In [1]:
import pyspark
from pyspark.sql import SparkSession
from pyspark.conf import SparkConf
from pyspark.context import SparkContext
from pyspark.sql import functions as sf

In [2]:
spark = SparkSession \
        .builder \
        .master("spark://spark-master:7077") \
        .config(
        "spark.jars",
        "/opt/bitnami/spark/jars/gcs-connector-hadoop3-latest.jar,"
        "/opt/bitnami/spark/jars/spark-bigquery-with-dependencies_2.12-0.42.4.jar"
        ) \
        .appName('gcs-bq-pyspark') \
        .getOrCreate()

25/08/12 09:39:25 WARN NativeCodeLoader: Unable to load native-hadoop library for your platform... using builtin-java classes where applicable
Setting default log level to "WARN".
To adjust logging level use sc.setLogLevel(newLevel).
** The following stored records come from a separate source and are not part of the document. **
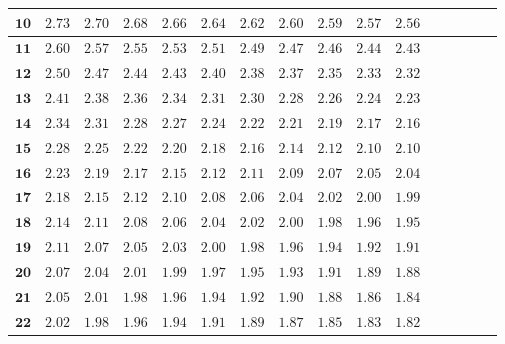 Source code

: \begin{customTableWrapper}{1.4}
\begin{longtable}{|r|r|r|r|r|r|r|r|r|r|r|r|r|r|r|r|}
    ${\mathbf{10}}$ & ${2.73}$   & ${2.70}$   & ${2.68}$   & ${2.66}$   & ${2.64}$   & ${2.62}$   & ${2.60}$   & ${2.59}$   & ${2.57}$   & ${2.56}$   \\ \hline 
    ${\mathbf{11}}$ & ${2.60}$   & ${2.57}$   & ${2.55}$   & ${2.53}$   & ${2.51}$   & ${2.49}$   & ${2.47}$   & ${2.46}$   & ${2.44}$   & ${2.43}$   \\ \hline 
    ${\mathbf{12}}$ & ${2.50}$   & ${2.47}$   & ${2.44}$   & ${2.43}$   & ${2.40}$   & ${2.38}$   & ${2.37}$   & ${2.35}$   & ${2.33}$   & ${2.32}$   \\ \hline 
    ${\mathbf{13}}$ & ${2.41}$   & ${2.38}$   & ${2.36}$   & ${2.34}$   & ${2.31}$   & ${2.30}$   & ${2.28}$   & ${2.26}$   & ${2.24}$   & ${2.23}$   \\ \hline 
    ${\mathbf{14}}$ & ${2.34}$   & ${2.31}$   & ${2.28}$   & ${2.27}$   & ${2.24}$   & ${2.22}$   & ${2.21}$   & ${2.19}$   & ${2.17}$   & ${2.16}$   \\ \hline 
    ${\mathbf{15}}$ & ${2.28}$   & ${2.25}$   & ${2.22}$   & ${2.20}$   & ${2.18}$   & ${2.16}$   & ${2.14}$   & ${2.12}$   & ${2.10}$   & ${2.10}$   \\ \hline 
    ${\mathbf{16}}$ & ${2.23}$   & ${2.19}$   & ${2.17}$   & ${2.15}$   & ${2.12}$   & ${2.11}$   & ${2.09}$   & ${2.07}$   & ${2.05}$   & ${2.04}$   \\ \hline 
    ${\mathbf{17}}$ & ${2.18}$   & ${2.15}$   & ${2.12}$   & ${2.10}$   & ${2.08}$   & ${2.06}$   & ${2.04}$   & ${2.02}$   & ${2.00}$   & ${1.99}$   \\ \hline 
    ${\mathbf{18}}$ & ${2.14}$   & ${2.11}$   & ${2.08}$   & ${2.06}$   & ${2.04}$   & ${2.02}$   & ${2.00}$   & ${1.98}$   & ${1.96}$   & ${1.95}$   \\ \hline 
    ${\mathbf{19}}$ & ${2.11}$   & ${2.07}$   & ${2.05}$   & ${2.03}$   & ${2.00}$   & ${1.98}$   & ${1.96}$   & ${1.94}$   & ${1.92}$   & ${1.91}$   \\ \hline 
    ${\mathbf{20}}$ & ${2.07}$   & ${2.04}$   & ${2.01}$   & ${1.99}$   & ${1.97}$   & ${1.95}$   & ${1.93}$   & ${1.91}$   & ${1.89}$   & ${1.88}$   \\ \hline 
    ${\mathbf{21}}$ & ${2.05}$   & ${2.01}$   & ${1.98}$   & ${1.96}$   & ${1.94}$   & ${1.92}$   & ${1.90}$   & ${1.88}$   & ${1.86}$   & ${1.84}$   \\ \hline 
    ${\mathbf{22}}$ & ${2.02}$   & ${1.98}$   & ${1.96}$   & ${1.94}$   & ${1.91}$   & ${1.89}$   & ${1.87}$   & ${1.85}$   & ${1.83}$   & ${1.82}$   \\ \hline 

\end{longtable}
\end{customTableWrapper}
For SparkR, use setLogLevel(newLevel).


In [3]:
spark.sparkContext.setLogLevel("WARN")

spark._jsc.hadoopConfiguration().set('fs.gs.impl', 'com.google.cloud.hadoop.fs.gcs.GoogleHadoopFileSystem')
spark._jsc.hadoopConfiguration().set('fs.gs.auth.service.account.enable', 'true')
spark._jsc.hadoopConfiguration().set('google.cloud.auth.service.account.json.keyfile', "/opt/keys/credentials.json")

In [4]:
# File information
bucket_name = "data_expo_bucket"
file_name = "carriers_data.csv"
file_path = f"gs://{bucket_name}/{file_name}"

In [5]:
# Read CSV file
carriers_data = spark.read.option("inferSchema", "true").option("header", "true").csv(file_path)
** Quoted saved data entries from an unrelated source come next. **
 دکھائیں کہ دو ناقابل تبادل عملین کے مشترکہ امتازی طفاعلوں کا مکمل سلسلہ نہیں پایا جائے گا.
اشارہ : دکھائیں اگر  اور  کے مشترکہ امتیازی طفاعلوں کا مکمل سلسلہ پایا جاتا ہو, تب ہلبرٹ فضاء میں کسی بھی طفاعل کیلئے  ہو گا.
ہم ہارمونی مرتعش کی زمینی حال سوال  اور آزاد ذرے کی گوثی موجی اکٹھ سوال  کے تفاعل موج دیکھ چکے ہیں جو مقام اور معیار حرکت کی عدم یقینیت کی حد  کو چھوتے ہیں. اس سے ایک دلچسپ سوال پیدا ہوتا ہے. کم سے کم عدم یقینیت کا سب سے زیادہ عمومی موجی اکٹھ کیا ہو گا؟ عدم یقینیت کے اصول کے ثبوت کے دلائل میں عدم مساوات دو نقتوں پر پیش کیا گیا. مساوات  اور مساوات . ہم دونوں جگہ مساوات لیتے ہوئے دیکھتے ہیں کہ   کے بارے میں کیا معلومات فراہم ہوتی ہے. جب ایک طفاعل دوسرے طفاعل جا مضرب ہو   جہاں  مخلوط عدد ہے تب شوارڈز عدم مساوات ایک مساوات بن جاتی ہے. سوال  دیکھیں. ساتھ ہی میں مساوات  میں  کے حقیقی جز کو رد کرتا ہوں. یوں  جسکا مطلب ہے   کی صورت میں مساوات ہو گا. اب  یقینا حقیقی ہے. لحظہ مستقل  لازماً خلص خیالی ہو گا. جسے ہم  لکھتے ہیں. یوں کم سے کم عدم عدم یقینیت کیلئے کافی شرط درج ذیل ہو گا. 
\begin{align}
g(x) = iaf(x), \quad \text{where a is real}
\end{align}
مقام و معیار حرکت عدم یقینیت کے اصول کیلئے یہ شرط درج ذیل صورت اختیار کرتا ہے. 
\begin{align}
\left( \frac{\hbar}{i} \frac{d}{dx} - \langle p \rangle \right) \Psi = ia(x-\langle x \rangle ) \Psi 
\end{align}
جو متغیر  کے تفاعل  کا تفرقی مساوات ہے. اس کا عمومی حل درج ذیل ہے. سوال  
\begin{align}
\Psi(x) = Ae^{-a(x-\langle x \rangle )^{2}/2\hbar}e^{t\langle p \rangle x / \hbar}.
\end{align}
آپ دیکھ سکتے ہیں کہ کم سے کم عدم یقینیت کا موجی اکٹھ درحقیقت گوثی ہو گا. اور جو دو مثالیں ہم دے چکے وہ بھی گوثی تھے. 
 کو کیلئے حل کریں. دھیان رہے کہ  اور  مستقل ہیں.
                                                                                

In [13]:
# show the data
carriers_data.show(truncate=False)

+----+--------------------------------------------+
|Code|Description                                 |
+----+--------------------------------------------+
|02Q |Titan Airways                               |
|04Q |Tradewind Aviation                          |
|05Q |Comlux Aviation, AG                         |
|06Q |Master Top Linhas Aereas Ltd.               |
|07Q |Flair Airlines Ltd.                         |
|09Q |Swift Air, LLC                              |
|0BQ |DCA                                         |
|0CQ |ACM AIR CHARTER GmbH                        |
|0FQ |Maine Aviation Aircraft Charter, LLC        |
|0GQ |Inter Island Airways, d/b/a Inter Island Air|
|0HQ |Polar Airlines de Mexico d/b/a Nova Air     |
|0J  |JetClub AG                                  |
|0JQ |Vision Airlines                             |
|0KQ |Mokulele Flight Services, Inc.              |
|0LQ |Metropix UK, LLP.                           |
|0MQ |Multi-Aero, Inc. d/b/a Air Choice One       |
|0Q  |Flying

In [25]:
# Count number of records
carriers_data.count()

1491

In [26]:
# Count number of unique carrier code
carriers_data.select(sf.count(sf.col("Code"))).show()

+-----------+
|count(Code)|
+-----------+
|       1491|
+-----------+



In [23]:
# Read file schema
carriers_data.schema

StructType([StructField('Code', StringType(), True), StructField('Description', StringType(), True)])

In [24]:
# Test null values
carriers_data_test_null = carriers_data.select([sf.count(sf.when(sf.col(c).isin(['null', 'NULL', 'NA', 'NaN']) | sf.col(c).isNull(), c)).alias(c) for c in carriers_data.columns])

In [19]:
carriers_data_test_null.show()

+----+-----------+
|Code|Description|
+----+-----------+
|   1|          0|
+----+-----------+



In [20]:
# NA here can be a specific carrier code
carriers_data.filter(carriers_data.Code == 'NA').show(truncate=False)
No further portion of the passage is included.